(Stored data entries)

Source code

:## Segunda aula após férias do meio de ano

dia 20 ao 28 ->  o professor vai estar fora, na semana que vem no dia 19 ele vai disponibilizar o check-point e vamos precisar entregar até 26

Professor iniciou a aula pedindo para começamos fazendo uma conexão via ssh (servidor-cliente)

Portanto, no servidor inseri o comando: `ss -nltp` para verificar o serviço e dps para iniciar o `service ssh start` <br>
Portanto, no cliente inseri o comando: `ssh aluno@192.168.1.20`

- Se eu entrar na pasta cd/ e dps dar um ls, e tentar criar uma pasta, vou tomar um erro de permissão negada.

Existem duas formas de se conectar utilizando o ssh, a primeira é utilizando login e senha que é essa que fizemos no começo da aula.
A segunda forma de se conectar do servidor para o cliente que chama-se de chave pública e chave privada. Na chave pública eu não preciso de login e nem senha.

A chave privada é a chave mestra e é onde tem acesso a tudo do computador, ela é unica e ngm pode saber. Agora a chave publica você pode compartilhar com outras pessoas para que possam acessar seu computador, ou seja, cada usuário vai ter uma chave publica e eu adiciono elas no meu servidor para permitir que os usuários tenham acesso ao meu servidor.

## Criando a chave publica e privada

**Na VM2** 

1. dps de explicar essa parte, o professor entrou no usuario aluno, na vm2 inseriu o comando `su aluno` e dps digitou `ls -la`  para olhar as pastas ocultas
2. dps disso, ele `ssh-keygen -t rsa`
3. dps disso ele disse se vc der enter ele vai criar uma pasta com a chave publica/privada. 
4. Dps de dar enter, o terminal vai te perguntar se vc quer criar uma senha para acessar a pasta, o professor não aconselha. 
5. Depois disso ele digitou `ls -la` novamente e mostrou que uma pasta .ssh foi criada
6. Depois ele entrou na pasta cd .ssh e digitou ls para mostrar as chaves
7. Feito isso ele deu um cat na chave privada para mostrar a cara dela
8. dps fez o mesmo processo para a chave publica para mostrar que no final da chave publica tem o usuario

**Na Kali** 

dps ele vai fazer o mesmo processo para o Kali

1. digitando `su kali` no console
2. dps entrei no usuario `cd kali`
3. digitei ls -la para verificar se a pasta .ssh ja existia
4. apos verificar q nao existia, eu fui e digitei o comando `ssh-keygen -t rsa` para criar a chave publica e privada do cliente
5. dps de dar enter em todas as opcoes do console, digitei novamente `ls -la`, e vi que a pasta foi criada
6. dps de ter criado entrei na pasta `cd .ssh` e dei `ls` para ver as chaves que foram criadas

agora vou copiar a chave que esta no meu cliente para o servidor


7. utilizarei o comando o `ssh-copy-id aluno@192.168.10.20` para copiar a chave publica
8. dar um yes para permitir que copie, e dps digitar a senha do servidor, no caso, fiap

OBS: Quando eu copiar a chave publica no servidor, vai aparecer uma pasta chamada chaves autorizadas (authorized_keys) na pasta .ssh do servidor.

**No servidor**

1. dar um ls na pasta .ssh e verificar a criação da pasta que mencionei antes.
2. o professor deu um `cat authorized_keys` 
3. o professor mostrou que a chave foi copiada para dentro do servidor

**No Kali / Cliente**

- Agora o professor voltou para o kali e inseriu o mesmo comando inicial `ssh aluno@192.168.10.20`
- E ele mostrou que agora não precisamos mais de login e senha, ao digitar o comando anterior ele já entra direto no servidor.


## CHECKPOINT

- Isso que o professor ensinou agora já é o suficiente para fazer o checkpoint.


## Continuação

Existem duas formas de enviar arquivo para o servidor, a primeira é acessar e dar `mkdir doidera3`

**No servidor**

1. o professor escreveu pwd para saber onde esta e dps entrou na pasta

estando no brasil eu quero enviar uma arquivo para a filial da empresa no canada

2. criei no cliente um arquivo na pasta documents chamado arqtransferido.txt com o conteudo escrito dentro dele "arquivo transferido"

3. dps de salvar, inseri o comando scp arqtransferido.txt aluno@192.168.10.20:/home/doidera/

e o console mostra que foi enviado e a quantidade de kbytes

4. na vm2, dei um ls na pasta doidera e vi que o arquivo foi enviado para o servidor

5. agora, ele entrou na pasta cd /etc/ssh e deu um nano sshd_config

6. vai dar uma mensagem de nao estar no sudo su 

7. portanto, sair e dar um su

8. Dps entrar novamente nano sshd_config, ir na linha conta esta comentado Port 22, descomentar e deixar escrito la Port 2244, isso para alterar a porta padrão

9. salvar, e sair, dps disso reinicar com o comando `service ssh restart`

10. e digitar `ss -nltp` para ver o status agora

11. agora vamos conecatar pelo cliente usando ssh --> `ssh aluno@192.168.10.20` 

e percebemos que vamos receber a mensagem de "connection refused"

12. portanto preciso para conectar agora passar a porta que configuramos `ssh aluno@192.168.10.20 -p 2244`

Task to complete:
Only the lines above from the line with "5. agora, ele" to the line with "10. e digitar", those two lines included, should be reproduced exactly.

Solved problem:
5. agora, ele entrou na pasta cd /etc/ssh e deu um nano sshd_config

6. vai dar uma mensagem de nao estar no sudo su 

7. portanto, sair e dar um su

8. Dps entrar novamente nano sshd_config, ir na linha conta esta comentado Port 22, descomentar e deixar escrito la Port 2244, isso para alterar a porta padrão

9. salvar, e sair, dps disso reinicar com o comando `service ssh restart`

10. e digitar `ss -nltp` para ver o status agora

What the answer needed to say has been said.